This is normal – a fact of life. Yet anxiety, like the people it affects, comes in different shapes and sizes and not everyone is equipped to cope.
It is a much misunderstood problem and something that ranks amongst the most-common mental health issues around.
For this reason, we’re pleased that anxiety has been chosen as the theme for this year’s Mental Health Awareness Week, which began on Monday.
In shining a light on anxiety, it’s our hope that more people will begin to understand the problems it can cause and recognise that, for those in its grip, this is not a trivial matter.
To borrow a phrase from Anxiety Care UK, a non-profit organisation based in East London, ‘a person cannot just decide not to be anxious anymore’.
Therein lies the problem.
Because EVERYONE experiences anxiety, there’s a common misconception that this is something that can be put to one side. It isn’t that simple.
You see, whilst anxiety can – in its normal form – be managed, in excess it has the power to take over lives. In low levels, anxiety can sometimes be useful, helping us with learning, vigilance and general performance and serving as a powerful motivational force. In larger doses, however, it can be destructive and, at its most persistent and excessive, it can lead to more serious mental health problems.

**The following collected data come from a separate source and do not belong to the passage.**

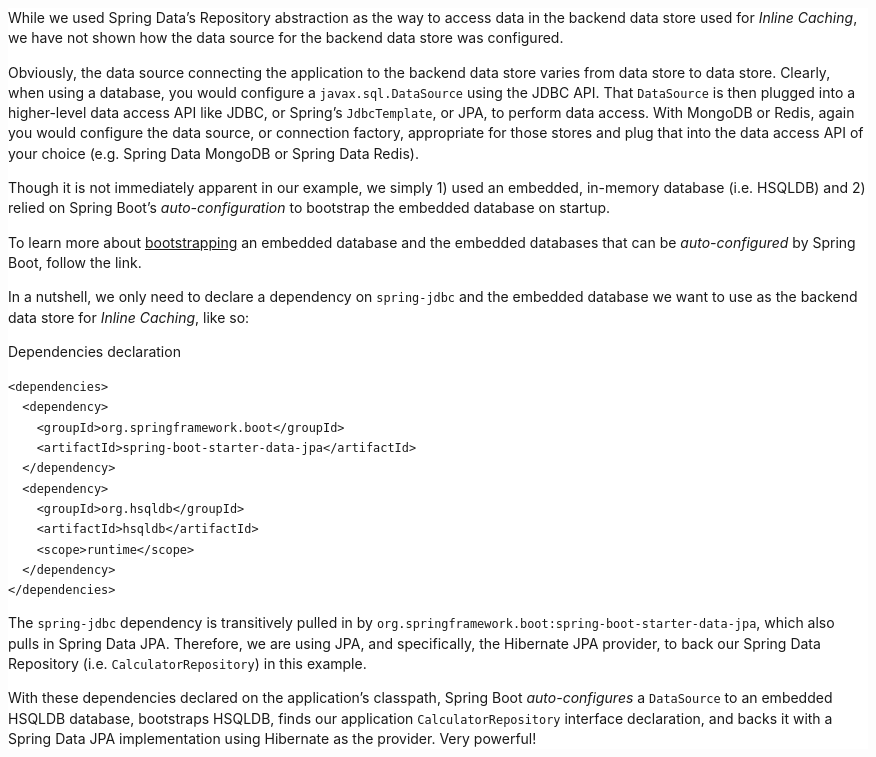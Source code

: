 While we used Spring Data’s Repository abstraction as the way to access
data in the backend data store used for *Inline Caching*, we have not
shown how the data source for the backend data store was configured.

Obviously, the data source connecting the application to the backend
data store varies from data store to data store. Clearly, when using a
database, you would configure a `javax.sql.DataSource` using the JDBC
API. That `DataSource` is then plugged into a higher-level data access
API like JDBC, or Spring’s `JdbcTemplate`, or JPA, to perform data
access. With MongoDB or Redis, again you would configure the data
source, or connection factory, appropriate for those stores and plug
that into the data access API of your choice (e.g. Spring Data MongoDB
or Spring Data Redis).

Though it is not immediately apparent in our example, we simply 1) used
an embedded, in-memory database (i.e. HSQLDB) and 2) relied on Spring
Boot’s *auto-configuration* to bootstrap the embedded database on
startup.

To learn more about <a
href="https://docs.spring.io/spring-boot/docs/current/reference/html/boot-features-sql.html#boot-features-embedded-database-support">bootstrapping</a>
an embedded database and the embedded databases that can be
<em>auto-configured</em> by Spring Boot, follow the link.

In a nutshell, we only need to declare a dependency on `spring-jdbc` and
the embedded database we want to use as the backend data store for
*Inline Caching*, like so:

Dependencies declaration

``` highlight
<dependencies>
  <dependency>
    <groupId>org.springframework.boot</groupId>
    <artifactId>spring-boot-starter-data-jpa</artifactId>
  </dependency>
  <dependency>
    <groupId>org.hsqldb</groupId>
    <artifactId>hsqldb</artifactId>
    <scope>runtime</scope>
  </dependency>
</dependencies>
```

The `spring-jdbc` dependency is transitively pulled in by
`org.springframework.boot:spring-boot-starter-data-jpa`, which also
pulls in Spring Data JPA. Therefore, we are using JPA, and specifically,
the Hibernate JPA provider, to back our Spring Data Repository (i.e.
`CalculatorRepository`) in this example.

With these dependencies declared on the application’s classpath, Spring
Boot *auto-configures* a `DataSource` to an embedded HSQLDB database,
bootstraps HSQLDB, finds our application `CalculatorRepository`
interface declaration, and backs it with a Spring Data JPA
implementation using Hibernate as the provider. Very powerful!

It can be difficult to define anxiety, although in simple terms it should be considered a form of fear. Unlike fear, which is a response to imminent danger, however, anxiety is an ongoing worry, sometimes without a specific cause. Everybody’s anxiety is unique. There are different types, each with different characteristics.

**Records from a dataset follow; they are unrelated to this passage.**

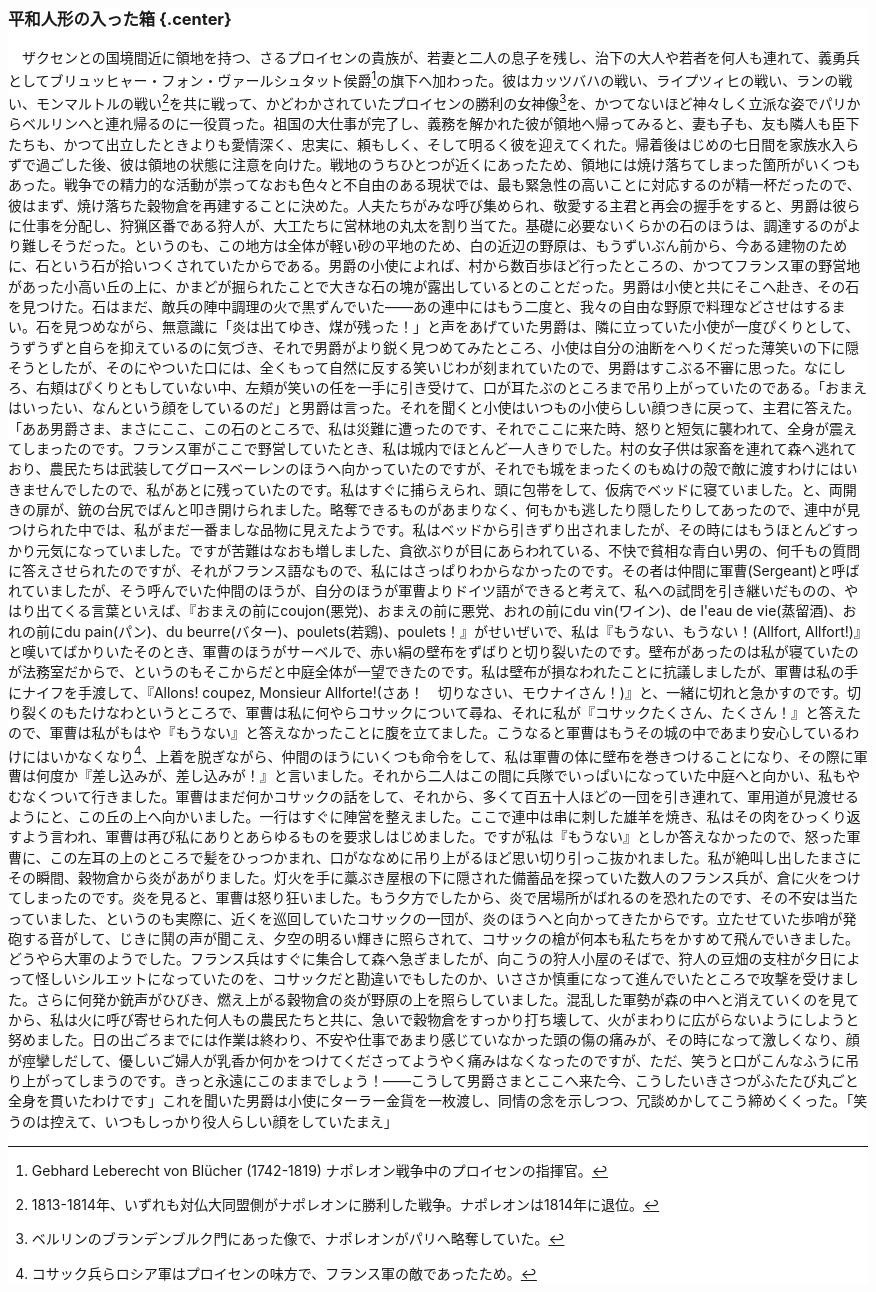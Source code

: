 ### 平和人形の入った箱 {.center}

　ザクセンとの国境間近に領地を持つ、さるプロイセンの貴族が、若妻と二人の息子を残し、治下の大人や若者を何人も連れて、義勇兵としてブリュッヒャー・フォン・ヴァールシュタット侯爵[^1-1]の旗下へ加わった。彼はカッツバハの戦い、ライプツィヒの戦い、ランの戦い、モンマルトルの戦い[^1-2]を共に戦って、かどわかされていたプロイセンの勝利の女神像[^1-3]を、かつてないほど神々しく立派な姿でパリからベルリンへと連れ帰るのに一役買った。祖国の大仕事が完了し、義務を解かれた彼が領地へ帰ってみると、妻も子も、友も隣人も臣下たちも、かつて出立したときよりも愛情深く、忠実に、頼もしく、そして明るく彼を迎えてくれた。帰着後はじめの七日間を家族水入らずで過ごした後、彼は領地の状態に注意を向けた。戦地のうちひとつが近くにあったため、領地には焼け落ちてしまった箇所がいくつもあった。戦争での精力的な活動が祟ってなおも色々と不自由のある現状では、最も緊急性の高いことに対応するのが精一杯だったので、彼はまず、焼け落ちた穀物倉を再建することに決めた。人夫たちがみな呼び集められ、敬愛する主君と再会の握手をすると、男爵は彼らに仕事を分配し、狩猟区番である狩人が、大工たちに営林地の丸太を割り当てた。基礎に必要ないくらかの石のほうは、調達するのがより難しそうだった。というのも、この地方は全体が軽い砂の平地のため、白の近辺の野原は、もうずいぶん前から、今ある建物のために、石という石が拾いつくされていたからである。男爵の小使によれば、村から数百歩ほど行ったところの、かつてフランス軍の野営地があった小高い丘の上に、かまどが掘られたことで大きな石の塊が露出しているとのことだった。男爵は小使と共にそこへ赴き、その石を見つけた。石はまだ、敵兵の陣中調理の火で黒ずんでいた――あの連中にはもう二度と、我々の自由な野原で料理などさせはするまい。石を見つめながら、無意識に「炎は出てゆき、煤が残った！」と声をあげていた男爵は、隣に立っていた小使が一度ぴくりとして、うずうずと自らを抑えているのに気づき、それで男爵がより鋭く見つめてみたところ、小使は自分の油断をへりくだった薄笑いの下に隠そうとしたが、そのにやついた口には、全くもって自然に反する笑いじわが刻まれていたので、男爵はすこぶる不審に思った。なにしろ、右頬はぴくりともしていない中、左頬が笑いの任を一手に引き受けて、口が耳たぶのところまで吊り上がっていたのである。「おまえはいったい、なんという顔をしているのだ」と男爵は言った。それを聞くと小使はいつもの小使らしい顔つきに戻って、主君に答えた。「ああ男爵さま、まさにここ、この石のところで、私は災難に遭ったのです、それでここに来た時、怒りと短気に襲われて、全身が震えてしまったのです。フランス軍がここで野営していたとき、私は城内でほとんど一人きりでした。村の女子供は家畜を連れて森へ逃れており、農民たちは武装してグロースベーレンのほうへ向かっていたのですが、それでも城をまったくのもぬけの殻で敵に渡すわけにはいきませんでしたので、私があとに残っていたのです。私はすぐに捕らえられ、頭に包帯をして、仮病でベッドに寝ていました。と、両開きの扉が、銃の台尻でばんと叩き開けられました。略奪できるものがあまりなく、何もかも逃したり隠したりしてあったので、連中が見つけられた中では、私がまだ一番ましな品物に見えたようです。私はベッドから引きずり出されましたが、その時にはもうほとんどすっかり元気になっていました。ですが苦難はなおも増しました、貪欲ぶりが目にあらわれている、不快で貧相な青白い男の、何千もの質問に答えさせられたのですが、それがフランス語なもので、私にはさっぱりわからなかったのです。その者は仲間に軍曹(Sergeant)と呼ばれていましたが、そう呼んでいた仲間のほうが、自分のほうが軍曹よりドイツ語ができると考えて、私への試問を引き継いだものの、やはり出てくる言葉といえば、『おまえの前にcoujon(悪党)、おまえの前に悪党、おれの前にdu vin(ワイン)、de l'eau de vie(蒸留酒)、おれの前にdu pain(パン)、du beurre(バター)、poulets(若鶏)、poulets！』がせいぜいで、私は『もうない、もうない！(Allfort, Allfort!)』と嘆いてばかりいたそのとき、軍曹のほうがサーベルで、赤い絹の壁布をずばりと切り裂いたのです。壁布があったのは私が寝ていたのが法務室だからで、というのもそこからだと中庭全体が一望できたのです。私は壁布が損なわれたことに抗議しましたが、軍曹は私の手にナイフを手渡して、『Allons! coupez, Monsieur Allforte!(さあ！　切りなさい、モウナイさん！)』と、一緒に切れと急かすのです。切り裂くのもたけなわというところで、軍曹は私に何やらコサックについて尋ね、それに私が『コサックたくさん、たくさん！』と答えたので、軍曹は私がもはや『もうない』と答えなかったことに腹を立てました。こうなると軍曹はもうその城の中であまり安心しているわけにはいかなくなり[^1-4]、上着を脱ぎながら、仲間のほうにいくつも命令をして、私は軍曹の体に壁布を巻きつけることになり、その際に軍曹は何度か『差し込みが、差し込みが！』と言いました。それから二人はこの間に兵隊でいっぱいになっていた中庭へと向かい、私もやむなくついて行きました。軍曹はまだ何かコサックの話をして、それから、多くて百五十人ほどの一団を引き連れて、軍用道が見渡せるようにと、この丘の上へ向かいました。一行はすぐに陣営を整えました。ここで連中は串に刺した雄羊を焼き、私はその肉をひっくり返すよう言われ、軍曹は再び私にありとあらゆるものを要求しはじめました。ですが私は『もうない』としか答えなかったので、怒った軍曹に、この左耳の上のところで髪をひっつかまれ、口がななめに吊り上がるほど思い切り引っこ抜かれました。私が絶叫し出したまさにその瞬間、穀物倉から炎があがりました。灯火を手に藁ぶき屋根の下に隠された備蓄品を探っていた数人のフランス兵が、倉に火をつけてしまったのです。炎を見ると、軍曹は怒り狂いました。もう夕方でしたから、炎で居場所がばれるのを恐れたのです、その不安は当たっていました、というのも実際に、近くを巡回していたコサックの一団が、炎のほうへと向かってきたからです。立たせていた歩哨が発砲する音がして、じきに鬨の声が聞こえ、夕空の明るい輝きに照らされて、コサックの槍が何本も私たちをかすめて飛んでいきました。どうやら大軍のようでした。フランス兵はすぐに集合して森へ急ぎましたが、向こうの狩人小屋のそばで、狩人の豆畑の支柱が夕日によって怪しいシルエットになっていたのを、コサックだと勘違いでもしたのか、いささか慎重になって進んでいたところで攻撃を受けました。さらに何発か銃声がひびき、燃え上がる穀物倉の炎が野原の上を照らしていました。混乱した軍勢が森の中へと消えていくのを見てから、私は火に呼び寄せられた何人もの農民たちと共に、急いで穀物倉をすっかり打ち壊して、火がまわりに広がらないようにしようと努めました。日の出ごろまでには作業は終わり、不安や仕事であまり感じていなかった頭の傷の痛みが、その時になって激しくなり、顔が痙攣しだして、優しいご婦人が乳香か何かをつけてくださってようやく痛みはなくなったのですが、ただ、笑うと口がこんなふうに吊り上がってしまうのです。きっと永遠にこのままでしょう！――こうして男爵さまとここへ来た今、こうしたいきさつがふたたび丸ごと全身を貫いたわけです」これを聞いた男爵は小使にターラー金貨を一枚渡し、同情の念を示しつつ、冗談めかしてこう締めくくった。「笑うのは控えて、いつもしっかり役人らしい顔をしていたまえ」
[^1-1]: Gebhard Leberecht von Blücher (1742-1819) ナポレオン戦争中のプロイセンの指揮官。
[^1-2]: 1813-1814年、いずれも対仏大同盟側がナポレオンに勝利した戦争。ナポレオンは1814年に退位。
[^1-3]: ベルリンのブランデンブルク門にあった像で、ナポレオンがパリへ略奪していた。
[^1-4]: コサック兵らロシア軍はプロイセンの味方で、フランス軍の敵であったため。


[^2-2]: 流行の衣装を着た人形で、洋服店などがファッションの見本として外国に送った。
[^2-3]: 百合はフランス王家の紋章。アングレーム公爵夫人はルイ16世の長女マリー・テレーズ・シャルロット(1778-1851)。
[^2-4]: 1814年、フランスとプロイセンの間に結ばれた第一次パリ和約の時期。
[^3-1]: ここではグロースゲルシェンの戦い(1813年5月2日)のこと。ナポレオンが辛くもプロイセンとフランスに勝利。
[^5-1]: ここでは1812年、ナポレオン軍がモスクワに入城した際の原因不明の大火事のこと。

Panic, phobia, OCD et al, all are different, but all can do great damage. Such problems can have a physical and psychological impact. Young people experiencing these issues often become isolated, suffering loneliness, which does nothing but exacerbate the situation.
Here at CPUK, we offer a wide range of effective evidence-based therapies to combat anxiety. We are always on hand to offer help, support and advice, because we understand that, although everyone experiences anxiety, this isn’t a problem that should be underestimated or one that can be swept under the carpet.
For anyone feeling anxious – and given that we’re into exam season, this tends to be a stressful time for children and teenagers – we recommend getting some exercise, eating a good diet, trying to relax and avoiding alcohol.
Get some sleep, learn the triggers, face the fear and don’t be afraid to talk.
This is the time to do something about anxiety, whether that’s raising awareness amongst those who don’t understand it or doing our bit to help those who know it all too well.
Mental Health Awareness Week is here. Let’s use it to make a difference.